Evaluate string expression and convert to bool?

Question

I want to evaluate the string expression and convert the result to bool.

For example

string expression = !((71 > 70) && (80 > 71)) || 72 < 71 ;

the above expression has to evaluate and return true.

Can anyone suggest how to evaluate the expression and return bool value?

Answer 1

I dont believe there is any built in expression solver that can be leveraged for this kind of expression evaluation. I would recommend Microsoft.CodeAnalysis.CSharp.Scripting to do the evaluation.

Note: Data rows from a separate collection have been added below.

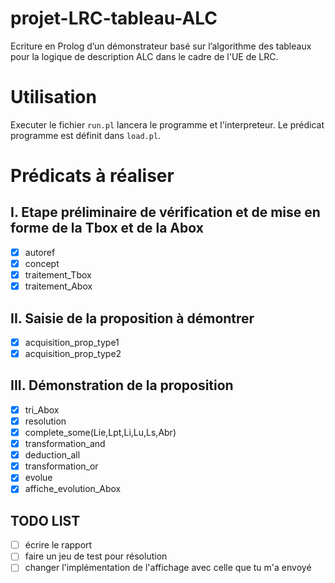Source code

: # projet-LRC-tableau-ALC

Ecriture en Prolog d’un démonstrateur basé sur l’algorithme des tableaux pour la logique de description ALC dans le cadre de l'UE de LRC.

# Utilisation

Executer le fichier `run.pl` lancera le programme et l'interpreteur.
Le prédicat programme est définit dans `load.pl`.

# Prédicats à réaliser

## I. Etape préliminaire de vérification et de mise en forme de la Tbox et de la Abox
- [X] autoref
- [X] concept
- [X] traitement_Tbox
- [X] traitement_Abox

## II. Saisie de la proposition à démontrer
- [X] acquisition_prop_type1
- [X] acquisition_prop_type2

## III. Démonstration de la proposition
- [X] tri_Abox
- [X] resolution
- [X] complete_some(Lie,Lpt,Li,Lu,Ls,Abr)
- [X] transformation_and
- [X] deduction_all
- [X] transformation_or
- [X] evolue
- [X] affiche_evolution_Abox

## TODO LIST

- [ ] écrire le rapport
- [ ] faire un jeu de test pour résolution
- [ ] changer l'implémentation de l'affichage avec celle que tu m'a envoyé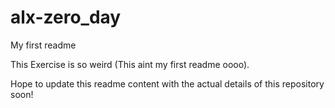 # alx-zero_day
My first readme

This Exercise is so weird (This aint my first readme oooo).

Hope to update this readme content with the actual details of this repository soon!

string expression = "!((71 > 70) && (80 > 71)) || 72 < 71";
bool output = CSharpScript.EvaluateAsync<bool>(expression).Result;
// -> false

Issues with your question

• The expression will not evaluate to true. I dont know why you assume that and require that it does. After the execution of the above script, the resultant bool will be false.

!((71 > 70) && (80 > 71)) || 72 < 71
!((true) && (true)) || false
!(true & true)
false

• you cannot declare a string without quotes; string express = "within quotes"; . Statement above in post ( string expression = !((71 > 70) && (80 > 71)) || 72 < 71 ; ) is not a valid C# statement.

Test snippet here at #dotnetfiddle

Answer 2

You can use the NCalc package. The code below produces "False"

using System;
using NCalc;

public class Program
{
    public static void Main()
    {
        Expression e = new Expression("!((71 > 70) && (80 > 71)) || 72 < 71");
        bool v = (bool)e.Evaluate();
        Console.WriteLine(v.ToString());
    }
}

.Net Fiddle: https://dotnetfiddle.net/02c5ww

Answer 3

If your requirement is to get expressoin output as string "true" then use this,

string expression = Convert.ToString(!((71 > 70) && (80 > 71)) || 72 < 71);

And if requirement is to get bool "true" then use this,

bool expression = !((71 > 70) && (80 > 71)) || 72 < 71;

But your expression is like it will return false, to make it true remove "!" as below,

string expression = Convert.ToString(((71 > 70) && (80 > 71)) || 72 < 71);            
bool bool_expression = ((71 > 70) && (80 > 71)) || 72 < 71;